The supporting beam 4 has a structure in which three layers: a base 17 
configured by, for example, a stainless steel spring plate; an insulating 
layer 18; and signal conductors 19 made of, for example, copper are 
integrally stacked. The base 17 and the signal conductors 19 contribute to 
the resilience of the supporting beam 4. The reference numeral 19a 
designates a face of each signal conductor 19 on the side where the signal 
conductor is to be bonded to the pads 13 and 14. Each face 19a is formed 
by gold with the same object as that of the upper faces 13a of the 
connecting pads 13. The reference numeral 21 designates bonding portions 
to which the connecting pads 13 of the magnetic head 5 are to be bonded, 
respectively.

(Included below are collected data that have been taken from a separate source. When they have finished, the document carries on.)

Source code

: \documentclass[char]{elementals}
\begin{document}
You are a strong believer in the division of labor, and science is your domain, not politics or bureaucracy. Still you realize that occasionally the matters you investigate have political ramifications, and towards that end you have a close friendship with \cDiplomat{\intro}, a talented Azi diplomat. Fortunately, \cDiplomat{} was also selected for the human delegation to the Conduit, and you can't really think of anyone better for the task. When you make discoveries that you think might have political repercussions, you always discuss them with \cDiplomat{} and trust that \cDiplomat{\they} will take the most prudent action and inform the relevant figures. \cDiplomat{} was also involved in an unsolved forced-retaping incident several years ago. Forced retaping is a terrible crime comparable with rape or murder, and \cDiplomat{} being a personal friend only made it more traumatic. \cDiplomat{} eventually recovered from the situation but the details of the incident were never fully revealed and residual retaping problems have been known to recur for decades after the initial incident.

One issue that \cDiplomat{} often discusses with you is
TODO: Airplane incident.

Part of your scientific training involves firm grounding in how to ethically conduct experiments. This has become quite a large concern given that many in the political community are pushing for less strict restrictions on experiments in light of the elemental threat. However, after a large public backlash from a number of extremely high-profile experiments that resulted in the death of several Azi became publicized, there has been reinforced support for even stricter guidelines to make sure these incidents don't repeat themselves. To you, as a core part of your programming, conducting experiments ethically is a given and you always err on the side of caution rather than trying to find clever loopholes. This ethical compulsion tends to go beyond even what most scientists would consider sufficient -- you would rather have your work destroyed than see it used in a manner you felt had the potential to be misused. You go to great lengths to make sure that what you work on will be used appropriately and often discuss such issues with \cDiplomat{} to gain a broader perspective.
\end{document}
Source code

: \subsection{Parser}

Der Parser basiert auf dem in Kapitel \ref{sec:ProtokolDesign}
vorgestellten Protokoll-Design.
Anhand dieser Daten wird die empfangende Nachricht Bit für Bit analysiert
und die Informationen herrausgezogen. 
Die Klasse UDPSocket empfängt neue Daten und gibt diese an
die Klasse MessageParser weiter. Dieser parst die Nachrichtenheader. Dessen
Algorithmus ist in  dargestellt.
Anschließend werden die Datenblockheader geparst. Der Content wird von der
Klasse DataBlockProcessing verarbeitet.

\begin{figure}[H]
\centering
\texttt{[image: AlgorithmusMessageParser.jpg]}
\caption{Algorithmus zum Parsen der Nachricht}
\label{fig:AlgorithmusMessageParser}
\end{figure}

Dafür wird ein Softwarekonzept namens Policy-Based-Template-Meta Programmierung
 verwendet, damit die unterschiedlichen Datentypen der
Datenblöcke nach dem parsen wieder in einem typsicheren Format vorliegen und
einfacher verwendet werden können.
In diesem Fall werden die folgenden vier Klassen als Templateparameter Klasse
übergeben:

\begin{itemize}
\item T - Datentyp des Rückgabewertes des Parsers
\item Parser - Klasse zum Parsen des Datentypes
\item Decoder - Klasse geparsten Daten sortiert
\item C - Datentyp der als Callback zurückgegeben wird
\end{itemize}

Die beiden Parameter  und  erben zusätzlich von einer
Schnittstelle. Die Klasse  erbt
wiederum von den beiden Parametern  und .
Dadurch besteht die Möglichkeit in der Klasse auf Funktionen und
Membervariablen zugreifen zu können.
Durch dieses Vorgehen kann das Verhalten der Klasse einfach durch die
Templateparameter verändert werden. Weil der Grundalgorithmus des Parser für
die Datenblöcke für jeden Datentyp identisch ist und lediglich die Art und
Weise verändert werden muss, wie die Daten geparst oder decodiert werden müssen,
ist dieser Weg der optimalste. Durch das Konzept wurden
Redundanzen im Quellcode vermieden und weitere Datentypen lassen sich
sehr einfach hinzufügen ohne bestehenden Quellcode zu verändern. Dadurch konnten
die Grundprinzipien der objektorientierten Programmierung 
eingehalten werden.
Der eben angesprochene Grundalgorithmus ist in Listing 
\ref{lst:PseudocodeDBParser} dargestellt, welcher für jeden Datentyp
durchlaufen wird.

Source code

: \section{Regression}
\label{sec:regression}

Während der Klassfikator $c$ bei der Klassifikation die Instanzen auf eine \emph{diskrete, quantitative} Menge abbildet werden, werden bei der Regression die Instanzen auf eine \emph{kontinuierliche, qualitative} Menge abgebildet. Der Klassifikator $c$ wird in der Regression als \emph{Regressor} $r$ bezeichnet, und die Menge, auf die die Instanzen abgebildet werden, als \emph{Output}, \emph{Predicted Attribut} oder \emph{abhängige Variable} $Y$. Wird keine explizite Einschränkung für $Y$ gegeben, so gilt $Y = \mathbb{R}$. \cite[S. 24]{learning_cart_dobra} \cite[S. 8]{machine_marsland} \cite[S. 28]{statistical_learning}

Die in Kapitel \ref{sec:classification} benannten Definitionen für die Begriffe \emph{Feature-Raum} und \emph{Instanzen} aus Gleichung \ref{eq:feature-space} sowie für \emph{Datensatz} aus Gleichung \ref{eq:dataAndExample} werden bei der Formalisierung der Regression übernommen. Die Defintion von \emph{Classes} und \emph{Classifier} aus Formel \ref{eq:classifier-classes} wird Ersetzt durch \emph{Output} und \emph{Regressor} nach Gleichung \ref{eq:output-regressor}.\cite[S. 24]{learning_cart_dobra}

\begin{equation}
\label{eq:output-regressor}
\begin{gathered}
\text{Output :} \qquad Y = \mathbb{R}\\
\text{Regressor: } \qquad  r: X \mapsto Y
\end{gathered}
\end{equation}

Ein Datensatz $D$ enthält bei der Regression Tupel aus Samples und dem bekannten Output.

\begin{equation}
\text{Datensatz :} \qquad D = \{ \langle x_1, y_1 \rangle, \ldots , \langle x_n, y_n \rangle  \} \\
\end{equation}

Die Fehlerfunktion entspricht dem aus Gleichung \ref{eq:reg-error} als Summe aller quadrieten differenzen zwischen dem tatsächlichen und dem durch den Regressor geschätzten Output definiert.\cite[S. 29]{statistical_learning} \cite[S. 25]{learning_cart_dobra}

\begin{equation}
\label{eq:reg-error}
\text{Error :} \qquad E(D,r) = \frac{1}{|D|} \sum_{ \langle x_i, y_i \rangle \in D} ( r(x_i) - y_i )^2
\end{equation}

In order to realize a signal transmission between the 
connecting pads 13 and the signal conductors 19, each bonding portion 21 
is disposed in the respective signal conductor 19. As illustrated, each 
bonding portion 21 is formed so as to have a small width so that the heat 
capacity of the bonding portion itself is reduced. Grooves 22 and 23 which 
are respectively formed on the both sides of each bonding portion are used 
for blocking heat transmission from each bonding portion 21 to the area 
surrounding the bonding portion. The reference numeral 24 designates 
bonding portions to which the auxiliary pads 14 are to be bonded, 
respectively. In the same manner as the bonding portions 21, the bonding 
portions 24 are formed so as to have a small width and grooves 22 and 23 
are respectively formed on the both sides of each bonding portion 24. 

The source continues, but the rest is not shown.